[Guest post] Bringing balance into focus

*this a guest post by Erich Jordan on integrating focus and balance. Focus means to deliberately concentrate on something that you want to achieve. Successful people have a strong ability to dedicate to something they are passionate about. But as we grow older, it’s a balanced life that we are looking for, being able to juggle with career, family and health, more than getting caught up in that one thing we want to do. But how?

10 years ago, Erich went from being a Christian minister to becoming a life coach. He’s now a happy successful man, doing what he loves most, owning his own business and attracting clients. He’s passionate about helping people to reach an abundant, meaningful and productive life.

Erich is also a faraway friend living on the eastern coast of South Africa and an ex-student of mine at International Coach Academy (ICA) in 2012, writing with a strong voice on TheCoachman.co.za.

catalina-ponor-balance-focusOn a number of occasions over the course of our lives together my wife has very kindly created opportunities for me to spend time alone with my kids. She recently felt the need once again to do so and booked a ticket together with her mother to Abu Dhabi in the UAE. Thrilled as I was at the prospect of having my daughter to myself for two weeks, I was also concerned that with my busy coaching schedule I may not be able to give her the attention she required. The thing is, my little girl has recently grown up and decided she is no longer satisfied with being average. She wants to excel as an athlete and has begun to seriously eat, dream, and live for swimming. I’ve been quite amazed, to say the least at the focus she’s brought to her chosen discipline, how diligently she follows her scientifically formulated eating plan, personally preparing each day’s shakes and recovery drinks the night before. She orders her social and academic life to allow her to train for two and half hours, seven times a week. Such is the dedication, focus and attention of champions in all arenas of life.
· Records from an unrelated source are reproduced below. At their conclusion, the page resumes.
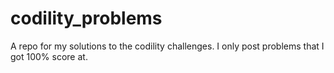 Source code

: # codility_problems

A repo for my solutions to the codility challenges. I only post problems that I got 100% score at. 

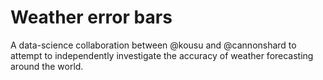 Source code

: Weather error bars
==================

A data-science collaboration between @kousu and @cannonshard to attempt to independently investigate the accuracy of weather forecasting around the world.
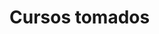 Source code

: # Cursos tomados

<!----Notas---->
<!----Separador de las notas---->

<!----Directorio con descripción de los programas---->
<!----Separador del directorio con descripción de los programas----> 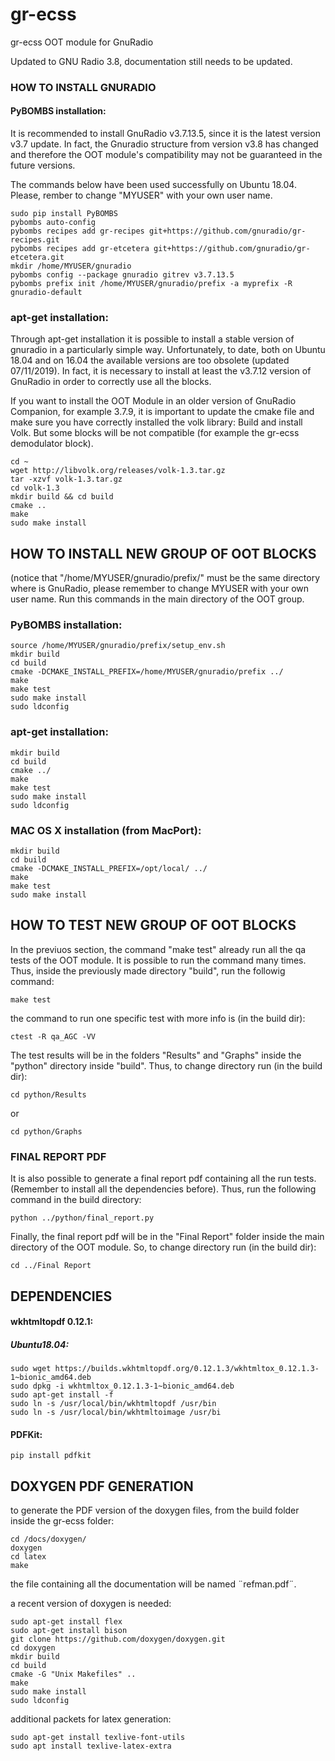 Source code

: # gr-ecss
gr-ecss OOT module for GnuRadio

Updated to GNU Radio 3.8, documentation still needs to be updated. 

### HOW TO INSTALL GNURADIO
#### PyBOMBS installation:
It is recommended to install GnuRadio v3.7.13.5, since it is the latest version v3.7 update. In fact, the Gnuradio structure from version v3.8 has changed and therefore the OOT module's compatibility may not be guaranteed in the future versions. 

The commands below have been used successfully on Ubuntu 18.04. 
Please, rember to change "MYUSER" with your own user name.

    sudo pip install PyBOMBS
    pybombs auto-config
    pybombs recipes add gr-recipes git+https://github.com/gnuradio/gr-recipes.git
    pybombs recipes add gr-etcetera git+https://github.com/gnuradio/gr-etcetera.git
    mkdir /home/MYUSER/gnuradio
    pybombs config --package gnuradio gitrev v3.7.13.5
    pybombs prefix init /home/MYUSER/gnuradio/prefix -a myprefix -R gnuradio-default
    
### apt-get installation:
Through apt-get installation it is possible to install a stable version of gnuradio in a particularly simple way. Unfortunately, to date, both on Ubuntu 18.04 and on 16.04 the available versions are too obsolete (updated 07/11/2019). In fact, it is necessary to install at least the v3.7.12 version of GnuRadio in order to correctly use all the blocks.

If you want to install the OOT Module in an older version of GnuRadio Companion, for example 3.7.9, it is important to update the cmake file and make sure you have correctly installed the volk library: Build and install Volk. But some blocks will be not compatible (for example the gr-ecss demodulator block).

    cd ~
    wget http://libvolk.org/releases/volk-1.3.tar.gz
    tar -xzvf volk-1.3.tar.gz
    cd volk-1.3
    mkdir build && cd build
    cmake ..
    make
    sudo make install
    
## HOW TO INSTALL NEW GROUP OF OOT BLOCKS
(notice that "/home/MYUSER/gnuradio/prefix/" must be the same directory where is GnuRadio, please remember to change MYUSER with your own user name.
Run this commands in the main directory of the OOT group.

### PyBOMBS installation:

    source /home/MYUSER/gnuradio/prefix/setup_env.sh  
    mkdir build  
    cd build  
    cmake -DCMAKE_INSTALL_PREFIX=/home/MYUSER/gnuradio/prefix ../  
    make  
    make test  
    sudo make install  
    sudo ldconfig  

### apt-get installation:

    mkdir build   
    cd build  
    cmake ../
    make
    make test 
    sudo make install  
    sudo ldconfig  

### MAC OS X installation (from MacPort):

    mkdir build  
    cd build  
    cmake -DCMAKE_INSTALL_PREFIX=/opt/local/ ../  
    make  
    make test  
    sudo make install  

## HOW TO TEST NEW GROUP OF OOT BLOCKS
In the previuos section, the command "make test" already run all the qa tests of the OOT module. It is possible to run the command many times. Thus, inside the previously made directory "build", run the followig command:

    make test   
    
the command to run one specific test with more info is (in the build dir):

    ctest -R qa_AGC -VV

The test results will be in the folders "Results" and "Graphs" inside the "python" directory inside "build". 
Thus, to change directory run (in the build dir):

    cd python/Results

or

    cd python/Graphs
    
### FINAL REPORT PDF
It is also possible to generate a final report pdf containing all the run tests. (Remember to install all the dependencies before).
Thus, run the following command in the build directory:

    python ../python/final_report.py

Finally, the final report pdf will be in the "Final Report" folder inside the main directory of the OOT module.
So, to change directory run (in the build dir):

    cd ../Final Report

## DEPENDENCIES

#### wkhtmltopdf 0.12.1:

##### Ubuntu18.04:
    sudo wget https://builds.wkhtmltopdf.org/0.12.1.3/wkhtmltox_0.12.1.3-1~bionic_amd64.deb
    sudo dpkg -i wkhtmltox_0.12.1.3-1~bionic_amd64.deb
    sudo apt-get install -f
    sudo ln -s /usr/local/bin/wkhtmltopdf /usr/bin
    sudo ln -s /usr/local/bin/wkhtmltoimage /usr/bi

#### PDFKit:

    pip install pdfkit
    
## DOXYGEN PDF GENERATION

to generate the PDF version of the doxygen files, from the build folder inside the gr-ecss folder:

    cd /docs/doxygen/
    doxygen
    cd latex
    make
the file containing all the documentation will be named ¨refman.pdf¨.

a recent version of doxygen is needed:

    sudo apt-get install flex
    sudo apt-get install bison
    git clone https://github.com/doxygen/doxygen.git
    cd doxygen
    mkdir build
    cd build
    cmake -G "Unix Makefiles" ..
    make
    sudo make install
    sudo ldconfig

additional packets for latex generation:

    sudo apt-get install texlive-font-utils
    sudo apt install texlive-latex-extra
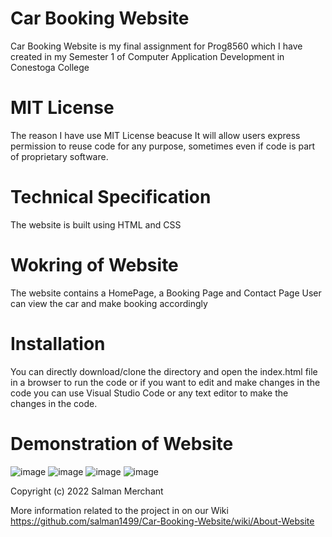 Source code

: # Car Booking Website

 Car Booking Website is my final assignment for Prog8560 which I have created in my Semester 1 of Computer Application Development in Conestoga College 

 # MIT License
 The reason I have use MIT License beacuse It will allow users express permission to reuse code for any purpose, sometimes even if code is part of proprietary software.

# Technical Specification
 The website is built using HTML and CSS
 
 # Wokring of Website
  The website contains a HomePage, a Booking Page and Contact Page 
  User can view the car and make booking accordingly
  
  # Installation
  You can directly download/clone the directory and open the index.html file in a browser to run the code or if you want to edit and make changes in the code you can use Visual Studio Code or any text editor to make the changes in the code. 
  
  # Demonstration of Website
  
  ![image](https://user-images.githubusercontent.com/88231580/193090972-47305692-ecaa-4cd6-be9f-48ffbfebcdef.png)
  ![image](https://user-images.githubusercontent.com/88231580/193091280-4eb21865-6dce-41fb-8929-f95e0203d8bb.png)
  ![image](https://user-images.githubusercontent.com/88231580/193091486-34f43607-3351-4f78-94a8-867c44c90ea6.png)
  ![image](https://user-images.githubusercontent.com/88231580/193091735-571ff0c8-6c3a-4182-a698-87f27352a054.png)


Copyright (c) 2022 Salman Merchant
 
More information related to the project in on our Wiki 
https://github.com/salman1499/Car-Booking-Website/wiki/About-Website
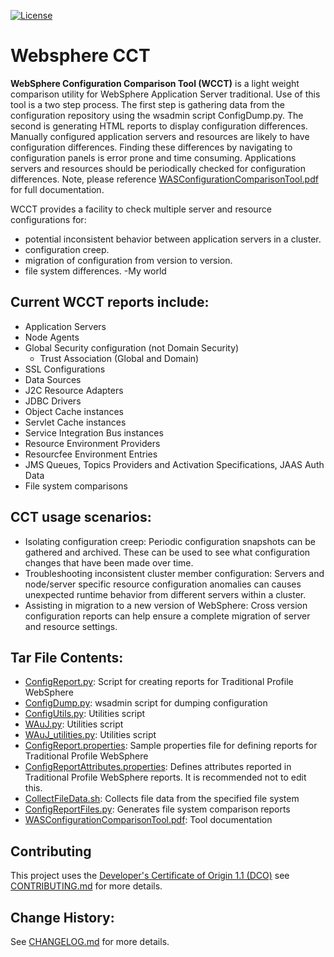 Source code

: [![License](https://img.shields.io/badge/License-ASL%202.0-green.svg)](https://opensource.org/licenses/Apache-2.0)

# Websphere CCT 

**WebSphere Configuration Comparison Tool (WCCT)** is a light weight comparison utility for WebSphere Application Server traditional.  Use of this tool is a two step process.  The first step is gathering data from the configuration repository using the wsadmin script ConfigDump.py.  The second is generating HTML reports to display configuration differences.  Manually configured application servers and resources are likely to have configuration differences. Finding these differences by navigating to configuration panels is error prone and time consuming. Applications servers and resources should be periodically checked for configuration differences.  Note, please reference [WASConfigurationComparisonTool.pdf](WASConfigurationComparisonTool.pdf) for full documentation.  

WCCT provides a facility to check multiple server and resource configurations for:
- potential inconsistent behavior between application servers in a cluster.
- configuration creep.
- migration of configuration from version to version.
- file system differences. -My world

## Current WCCT reports include:
- Application Servers
- Node Agents
- Global Security configuration (not Domain Security)
  - Trust Association (Global and Domain)
- SSL Configurations
- Data Sources
- J2C Resource Adapters
- JDBC Drivers
- Object Cache instances
- Servlet Cache instances
- Service Integration Bus instances
- Resource Environment Providers
- Resourcfee Environment Entries
- JMS Queues, Topics Providers and Activation Specifications, JAAS Auth Data
- File system comparisons

## CCT usage scenarios:
- Isolating configuration creep: Periodic configuration snapshots can be gathered and archived. These can be used to see what configuration changes that have been made over time.
- Troubleshooting inconsistent cluster member configuration: Servers and node/server specific resource configuration anomalies can causes unexpected runtime behavior from different servers within a cluster.
- Assisting in migration to a new version of WebSphere: Cross version configuration reports can help ensure a complete migration of server and resource settings.

## Tar File Contents:
- [ConfigReport.py](ConfigReport.py): Script for creating reports for Traditional Profile WebSphere
- [ConfigDump.py](ConfigDump.py): wsadmin script for dumping configuration
- [ConfigUtils.py](ConfigUtils.py): Utilities script
- [WAuJ.py](WAuJ.py): Utilities script
- [WAuJ_utilities.py](WAuJ_utilities.py): Utilities script
- [ConfigReport.properties](ConfigReport.properties): Sample properties file for defining reports for Traditional Profile WebSphere
- [ConfigReportAttributes.properties](ConfigReportAttributes.properties): Defines attributes reported in Traditional Profile WebSphere reports.  It is recommended not to edit this.
- [CollectFileData.sh](CollectFileData.sh): Collects file data from the specified file system
- [ConfigReportFiles.py](ConfigReportFiles.py): Generates file system comparison reports
- [WASConfigurationComparisonTool.pdf](WASConfigurationComparisonTool.pdf): Tool documentation

## Contributing

This project uses the [Developer's Certificate of Origin 1.1 (DCO)](https://github.com/hyperledger/fabric/blob/master/docs/source/DCO1.1.txt) see [CONTRIBUTING.md](CONTRIBUTING.md) for more details.

## Change History:

See [CHANGELOG.md](CHANGELOG.md) for more details.
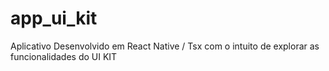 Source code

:# app_ui_kit
Aplicativo Desenvolvido em React Native / Tsx com o intuito de explorar as funcionalidades do UI KIT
My son is equally focused, not as an athlete, but as a scholar and we’ve often spoken of the importance of keeping his purpose for being at university in mind. It’s so easy to become distracted, to pay attention to seemingly valid yet unrelated topics and so to lose sight of his purpose of earning an engineering degree. Mastering a range of drinking games, pursuing a romantic partner or forming lifelong friendships, may well be part of the process, but don’t in any way form part of the purpose. To secure success, not only does he, like my daughter need to give himself completely to his chosen discipline, but more importantly he cannot allow himself to become distracted by, committed to or engaged in anything that shifts his focus from the task at hand. Such focus required of successful people, the world over is that they concentrate the floodlight of their energy into a single, powerful beam of light and attend only to what it illuminates.

I remember discovering the power of focused energy as a young boy. My father, like most dads, delighted in showing me how with a magnifying glass the sun’s heat could be concentrated onto a clump of wood shavings, paper or cloth with enough intensity to ignite it. By setting the distance of the lens from the surface of my hand I remember, as will many of my unsuspecting school friends, the heat it generated at the focal point. This is what happens in life when through convergence, integration and focus we bring everything we are to bear on all that we do. It’s how we generate the heat of passion and the excitement that drives us to achieve our purpose in life.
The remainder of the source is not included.